#### Problem to work on
Your answer should be every line of the entries that has the string "requiere" in it.

(Dataset entries)

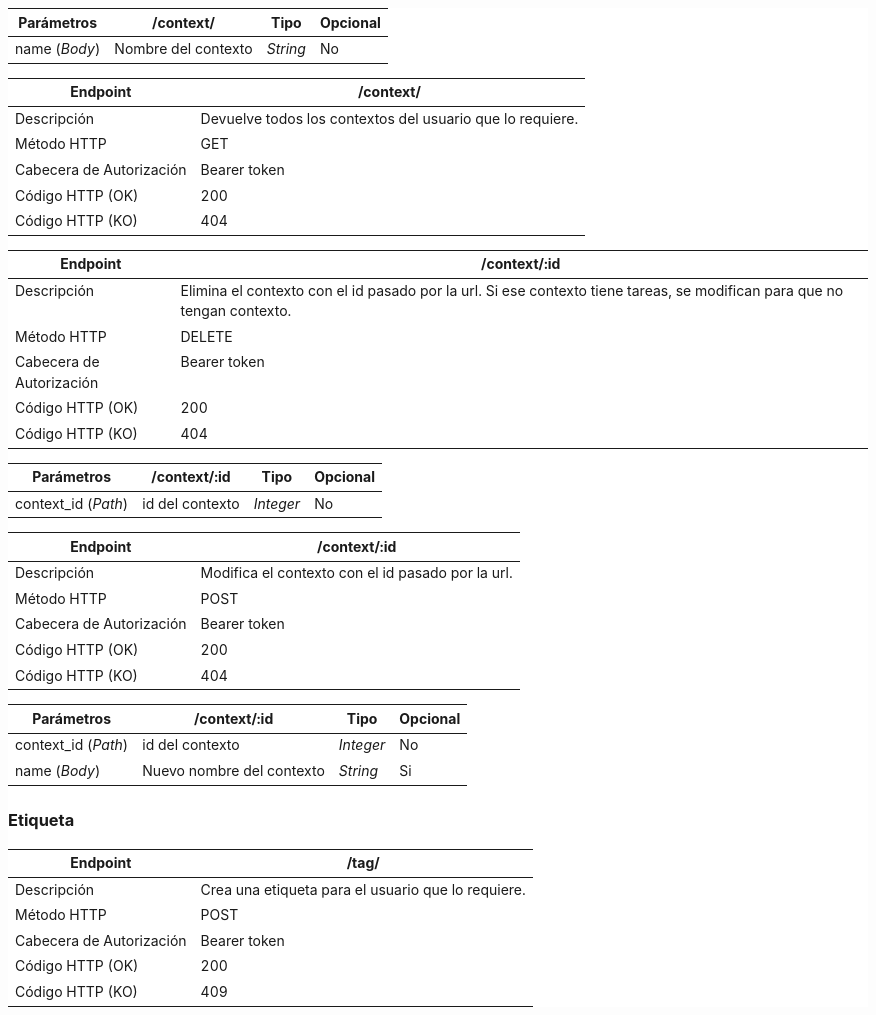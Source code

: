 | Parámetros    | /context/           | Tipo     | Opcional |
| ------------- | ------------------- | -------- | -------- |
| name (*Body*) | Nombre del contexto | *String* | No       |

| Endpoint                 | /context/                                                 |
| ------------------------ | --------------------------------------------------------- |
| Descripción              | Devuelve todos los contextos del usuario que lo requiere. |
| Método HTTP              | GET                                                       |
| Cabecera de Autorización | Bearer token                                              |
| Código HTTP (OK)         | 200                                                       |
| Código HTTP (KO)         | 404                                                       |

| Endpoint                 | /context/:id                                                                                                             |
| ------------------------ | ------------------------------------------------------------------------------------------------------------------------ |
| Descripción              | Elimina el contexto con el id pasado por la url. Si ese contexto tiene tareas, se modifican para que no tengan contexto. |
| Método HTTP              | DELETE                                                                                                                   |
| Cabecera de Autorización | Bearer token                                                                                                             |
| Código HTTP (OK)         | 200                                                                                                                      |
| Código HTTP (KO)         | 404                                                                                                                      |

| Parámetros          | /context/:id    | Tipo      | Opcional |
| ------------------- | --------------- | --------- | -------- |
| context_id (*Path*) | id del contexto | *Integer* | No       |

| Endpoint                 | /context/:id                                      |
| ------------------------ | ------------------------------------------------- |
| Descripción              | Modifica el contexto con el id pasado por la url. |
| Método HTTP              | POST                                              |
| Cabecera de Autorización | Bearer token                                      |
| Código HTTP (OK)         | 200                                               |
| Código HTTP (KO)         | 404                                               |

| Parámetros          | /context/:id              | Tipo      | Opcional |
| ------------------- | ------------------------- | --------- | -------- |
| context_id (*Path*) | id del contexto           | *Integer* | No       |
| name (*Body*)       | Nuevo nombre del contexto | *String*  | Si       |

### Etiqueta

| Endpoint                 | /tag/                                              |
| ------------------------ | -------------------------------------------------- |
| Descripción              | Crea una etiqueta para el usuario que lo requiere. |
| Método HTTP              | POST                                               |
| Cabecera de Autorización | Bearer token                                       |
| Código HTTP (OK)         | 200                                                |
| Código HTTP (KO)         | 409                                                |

#### Solution to this exercise
| Descripción              | Devuelve todos los contextos del usuario que lo requiere. |
| Descripción              | Crea una etiqueta para el usuario que lo requiere. |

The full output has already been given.